**Data for this exercise**:
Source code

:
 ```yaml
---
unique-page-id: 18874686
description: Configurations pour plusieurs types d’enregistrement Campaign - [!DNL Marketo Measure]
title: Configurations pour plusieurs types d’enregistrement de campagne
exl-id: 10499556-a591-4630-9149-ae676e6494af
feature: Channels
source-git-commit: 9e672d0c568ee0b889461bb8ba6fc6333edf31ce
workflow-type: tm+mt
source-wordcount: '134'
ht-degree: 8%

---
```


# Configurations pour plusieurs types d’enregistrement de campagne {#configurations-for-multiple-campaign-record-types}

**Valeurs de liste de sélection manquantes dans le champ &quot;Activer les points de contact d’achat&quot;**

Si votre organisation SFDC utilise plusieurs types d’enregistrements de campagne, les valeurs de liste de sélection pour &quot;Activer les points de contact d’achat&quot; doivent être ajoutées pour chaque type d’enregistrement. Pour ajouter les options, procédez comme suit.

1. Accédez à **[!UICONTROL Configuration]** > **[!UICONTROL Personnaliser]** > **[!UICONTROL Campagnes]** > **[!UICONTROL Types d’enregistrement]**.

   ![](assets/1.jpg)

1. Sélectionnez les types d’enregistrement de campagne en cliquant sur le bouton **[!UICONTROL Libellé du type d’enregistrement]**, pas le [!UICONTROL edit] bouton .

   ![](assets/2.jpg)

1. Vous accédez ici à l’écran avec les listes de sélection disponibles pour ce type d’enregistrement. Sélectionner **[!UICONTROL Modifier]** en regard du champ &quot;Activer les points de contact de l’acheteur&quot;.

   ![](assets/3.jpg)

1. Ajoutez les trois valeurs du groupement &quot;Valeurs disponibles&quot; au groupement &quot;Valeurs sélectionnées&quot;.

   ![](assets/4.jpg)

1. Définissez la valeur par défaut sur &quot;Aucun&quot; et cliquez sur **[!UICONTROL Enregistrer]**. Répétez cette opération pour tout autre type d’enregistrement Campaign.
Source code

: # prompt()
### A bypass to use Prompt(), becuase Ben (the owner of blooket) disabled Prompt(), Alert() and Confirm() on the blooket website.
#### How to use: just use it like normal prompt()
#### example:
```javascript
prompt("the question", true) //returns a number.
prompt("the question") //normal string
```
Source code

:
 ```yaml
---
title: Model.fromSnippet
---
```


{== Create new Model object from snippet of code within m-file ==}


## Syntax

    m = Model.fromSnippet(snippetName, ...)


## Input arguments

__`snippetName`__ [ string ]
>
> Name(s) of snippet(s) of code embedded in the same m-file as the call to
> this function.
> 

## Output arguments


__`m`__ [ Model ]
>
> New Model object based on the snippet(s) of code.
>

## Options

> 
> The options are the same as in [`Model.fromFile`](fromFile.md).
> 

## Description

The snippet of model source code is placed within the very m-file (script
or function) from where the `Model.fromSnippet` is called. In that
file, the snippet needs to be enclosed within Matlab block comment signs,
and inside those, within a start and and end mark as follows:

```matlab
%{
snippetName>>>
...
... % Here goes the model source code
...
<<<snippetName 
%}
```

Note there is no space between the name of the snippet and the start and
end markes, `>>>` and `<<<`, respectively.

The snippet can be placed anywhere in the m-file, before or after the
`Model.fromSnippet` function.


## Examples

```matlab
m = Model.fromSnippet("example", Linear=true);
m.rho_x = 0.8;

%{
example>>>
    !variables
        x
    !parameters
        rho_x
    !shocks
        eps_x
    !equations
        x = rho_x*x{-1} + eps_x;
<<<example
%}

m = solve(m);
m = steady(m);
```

**Requirement**: Your task is to print the whole listing again exactly.

**Solution**:
Source code

:
 ```yaml
---
unique-page-id: 18874686
description: Configurations pour plusieurs types d’enregistrement Campaign - [!DNL Marketo Measure]
title: Configurations pour plusieurs types d’enregistrement de campagne
exl-id: 10499556-a591-4630-9149-ae676e6494af
feature: Channels
source-git-commit: 9e672d0c568ee0b889461bb8ba6fc6333edf31ce
workflow-type: tm+mt
source-wordcount: '134'
ht-degree: 8%

---
```


# Configurations pour plusieurs types d’enregistrement de campagne {#configurations-for-multiple-campaign-record-types}

**Valeurs de liste de sélection manquantes dans le champ &quot;Activer les points de contact d’achat&quot;**

Si votre organisation SFDC utilise plusieurs types d’enregistrements de campagne, les valeurs de liste de sélection pour &quot;Activer les points de contact d’achat&quot; doivent être ajoutées pour chaque type d’enregistrement. Pour ajouter les options, procédez comme suit.

1. Accédez à **[!UICONTROL Configuration]** > **[!UICONTROL Personnaliser]** > **[!UICONTROL Campagnes]** > **[!UICONTROL Types d’enregistrement]**.

   ![](assets/1.jpg)

1. Sélectionnez les types d’enregistrement de campagne en cliquant sur le bouton **[!UICONTROL Libellé du type d’enregistrement]**, pas le [!UICONTROL edit] bouton .

   ![](assets/2.jpg)

1. Vous accédez ici à l’écran avec les listes de sélection disponibles pour ce type d’enregistrement. Sélectionner **[!UICONTROL Modifier]** en regard du champ &quot;Activer les points de contact de l’acheteur&quot;.

   ![](assets/3.jpg)

1. Ajoutez les trois valeurs du groupement &quot;Valeurs disponibles&quot; au groupement &quot;Valeurs sélectionnées&quot;.

   ![](assets/4.jpg)

1. Définissez la valeur par défaut sur &quot;Aucun&quot; et cliquez sur **[!UICONTROL Enregistrer]**. Répétez cette opération pour tout autre type d’enregistrement Campaign.
Source code

: # prompt()
### A bypass to use Prompt(), becuase Ben (the owner of blooket) disabled Prompt(), Alert() and Confirm() on the blooket website.
#### How to use: just use it like normal prompt()
#### example:
```javascript
prompt("the question", true) //returns a number.
prompt("the question") //normal string
```
Source code

:
 ```yaml
---
title: Model.fromSnippet
---
```


{== Create new Model object from snippet of code within m-file ==}


## Syntax

    m = Model.fromSnippet(snippetName, ...)


## Input arguments

__`snippetName`__ [ string ]
>
> Name(s) of snippet(s) of code embedded in the same m-file as the call to
> this function.
> 

## Output arguments


__`m`__ [ Model ]
>
> New Model object based on the snippet(s) of code.
>

## Options

> 
> The options are the same as in [`Model.fromFile`](fromFile.md).
> 

## Description

The snippet of model source code is placed within the very m-file (script
or function) from where the `Model.fromSnippet` is called. In that
file, the snippet needs to be enclosed within Matlab block comment signs,
and inside those, within a start and and end mark as follows:

```matlab
%{
snippetName>>>
...
... % Here goes the model source code
...
<<<snippetName 
%}
```

Note there is no space between the name of the snippet and the start and
end markes, `>>>` and `<<<`, respectively.

The snippet can be placed anywhere in the m-file, before or after the
`Model.fromSnippet` function.


## Examples

```matlab
m = Model.fromSnippet("example", Linear=true);
m.rho_x = 0.8;

%{
example>>>
    !variables
        x
    !parameters
        rho_x
    !shocks
        eps_x
    !equations
        x = rho_x*x{-1} + eps_x;
<<<example
%}

m = solve(m);
m = steady(m);
```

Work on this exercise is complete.